# Blades of TLF



## Ware (Jan 28, 2017)

Thought this might be a good winter topic to kick off - I'll start...

This is what I carry most days - it's a Southern Grind Spider Monkey. It has a 3.25" S35VN steel blade, a textured carbon fiber handle, and a titanium liner/lock. Southern Grind is a Georgia-based knife company started by Zac Brown (Zac Brown Band). They offer some nice American made blades, and they say the company helps support his passion project: Camp Southern Ground.
















Anyone else into (or just enjoy) knives (kitchen, EDC, or otherwise) or sharpening? Something I'm on a mission to do is become more proficient at sharpening.


----------



## wardconnor (Mar 25, 2017)

I am not into knifes all that much because I can never keep track of them. I was just given an Old Timer 80T and a Kershaw 3820 knife for Christmas. I'm going to try hard to keep one of them in my pocket.

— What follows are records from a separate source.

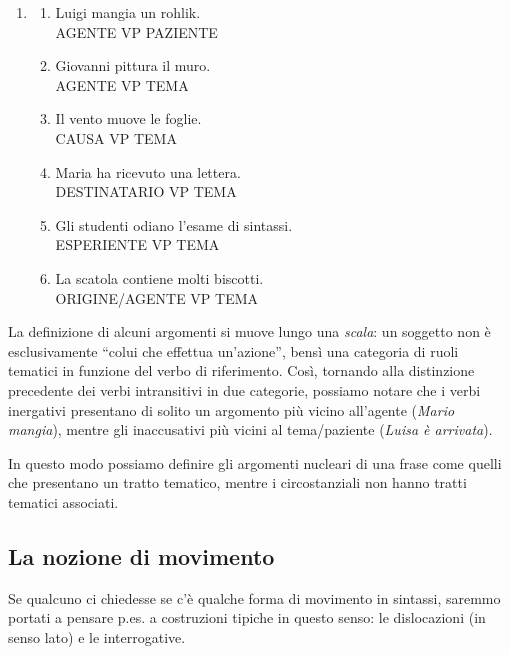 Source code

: \documentclass[
  a4paper,
  twoside,
  11pt,
  chapterprefix=false,
  bibliography=totocnumbered,
  listof=flat]{scrbook}
\providecommand{\tightlist}{%
  \setlength{\itemsep}{0pt}\setlength{\parskip}{0pt}}
\begin{document}
\begin{enumerate}
\def\labelenumi{(\arabic{enumi})}
\setcounter{enumi}{13}
\item
  \begin{enumerate}
  \def\labelenumii{\arabic{enumii}.}
  \tightlist
  \item
    Luigi mangia un rohlik.\\
    AGENTE VP PAZIENTE
  \item
    Giovanni pittura il muro.\\
    AGENTE VP TEMA
  \item
    Il vento muove le foglie.\\
    CAUSA VP TEMA
  \item
    Maria ha ricevuto una lettera.\\
    DESTINATARIO VP TEMA
  \item
    Gli studenti odiano l'esame di sintassi.\\
    ESPERIENTE VP TEMA
  \item
    La scatola contiene molti biscotti.\\
    ORIGINE/AGENTE VP TEMA
  \end{enumerate}
\end{enumerate}

La definizione di alcuni argomenti si muove lungo una \emph{scala}: un soggetto non è esclusivamente \enquote{colui che effettua un'azione}, bensì una categoria di ruoli tematici in funzione del verbo di riferimento. Così, tornando alla distinzione precedente dei verbi intransitivi in due categorie, possiamo notare che i verbi inergativi presentano di solito un argomento più vicino all'agente (\emph{Mario mangia}), mentre gli inaccusativi più vicini al tema/paziente (\emph{Luisa è arrivata}).

In questo modo possiamo definire gli argomenti nucleari di una frase come quelli che presentano un tratto tematico, mentre i circostanziali non hanno tratti tematici associati.

\hypertarget{la-nozione-di-movimento}{%
\subsection{La nozione di movimento}\label{la-nozione-di-movimento}}

Se qualcuno ci chiedesse se c'è qualche forma di movimento in sintassi, saremmo portati a pensare p.es. a costruzioni tipiche in questo senso: le dislocazioni (in senso lato) e le interrogative.
\end{document}
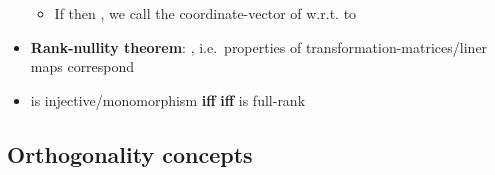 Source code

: \begin{itemize}
  \begin{itemize}
  
  \item
    If  then
    , we call  the
    coordinate-vector of  w.r.t. to 
  \end{itemize}
\item
  \textbf{Rank-nullity theorem}:
  ,
  i.e.~properties of transformation-matrices/liner maps correspond
\item
   is injective/monomorphism \textbf{iff}
   \textbf{iff}  is full-rank
\end{itemize}

\subsection*{Orthogonality concepts}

I have had this sharpener for a few years now. I use it for sharpening kitchen knifes. It works awesome. Cuts paper easily when done. I have yet to try using it on the pocket knife.


----------



## Mightyquinn (Jan 31, 2017)

I may have to revisit this thread later to post my small collection, mostly of Spyderco knives which I'm a HUGE fan of.


----------



## Ware (Jan 28, 2017)

Mightyquinn said:


> I may have to revisit this thread later to post my small collection, mostly of Spyderco knives which I'm a HUGE fan of.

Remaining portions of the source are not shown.